**PROBLEM TO SOLVE:**
Should a line below contain the word "timeout", report it.

Entries taken from a collection:
------------------------------------
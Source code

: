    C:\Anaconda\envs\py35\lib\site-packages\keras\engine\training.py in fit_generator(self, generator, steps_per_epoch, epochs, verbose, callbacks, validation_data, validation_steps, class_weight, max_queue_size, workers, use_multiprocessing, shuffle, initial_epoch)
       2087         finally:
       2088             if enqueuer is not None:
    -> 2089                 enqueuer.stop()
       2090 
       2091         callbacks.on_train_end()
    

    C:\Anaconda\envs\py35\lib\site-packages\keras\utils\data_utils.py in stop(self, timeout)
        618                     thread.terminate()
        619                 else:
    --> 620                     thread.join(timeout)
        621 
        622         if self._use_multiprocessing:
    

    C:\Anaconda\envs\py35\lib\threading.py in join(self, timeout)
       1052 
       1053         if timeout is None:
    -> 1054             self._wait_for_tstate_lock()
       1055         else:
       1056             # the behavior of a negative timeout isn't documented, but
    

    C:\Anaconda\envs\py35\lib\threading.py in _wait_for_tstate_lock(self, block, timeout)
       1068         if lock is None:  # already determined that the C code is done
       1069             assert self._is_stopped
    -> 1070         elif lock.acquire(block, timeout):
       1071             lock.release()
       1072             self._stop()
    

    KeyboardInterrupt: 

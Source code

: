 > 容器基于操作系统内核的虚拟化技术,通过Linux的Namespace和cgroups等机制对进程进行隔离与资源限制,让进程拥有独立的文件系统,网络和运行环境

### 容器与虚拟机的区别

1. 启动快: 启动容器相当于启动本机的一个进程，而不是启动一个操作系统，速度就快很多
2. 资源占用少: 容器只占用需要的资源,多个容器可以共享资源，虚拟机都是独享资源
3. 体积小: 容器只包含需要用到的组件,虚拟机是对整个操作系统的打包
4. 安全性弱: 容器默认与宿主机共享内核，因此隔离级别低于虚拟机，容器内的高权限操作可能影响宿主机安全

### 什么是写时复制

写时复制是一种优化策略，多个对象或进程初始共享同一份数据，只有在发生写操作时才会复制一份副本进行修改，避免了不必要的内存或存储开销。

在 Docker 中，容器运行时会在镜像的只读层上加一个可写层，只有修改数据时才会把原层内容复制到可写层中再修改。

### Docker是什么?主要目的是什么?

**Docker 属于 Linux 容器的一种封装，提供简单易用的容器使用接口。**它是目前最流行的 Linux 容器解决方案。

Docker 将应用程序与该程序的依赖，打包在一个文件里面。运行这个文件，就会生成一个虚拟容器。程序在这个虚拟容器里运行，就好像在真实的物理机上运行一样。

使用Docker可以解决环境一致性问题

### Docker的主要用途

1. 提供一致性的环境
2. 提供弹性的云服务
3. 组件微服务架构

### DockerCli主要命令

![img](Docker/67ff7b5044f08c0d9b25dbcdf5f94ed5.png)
------------------------------------
**WRITTEN SOLUTION:**
    C:\Anaconda\envs\py35\lib\site-packages\keras\utils\data_utils.py in stop(self, timeout)
    --> 620                     thread.join(timeout)
    C:\Anaconda\envs\py35\lib\threading.py in join(self, timeout)
       1053         if timeout is None:
       1056             # the behavior of a negative timeout isn't documented, but
    C:\Anaconda\envs\py35\lib\threading.py in _wait_for_tstate_lock(self, block, timeout)
    -> 1070         elif lock.acquire(block, timeout):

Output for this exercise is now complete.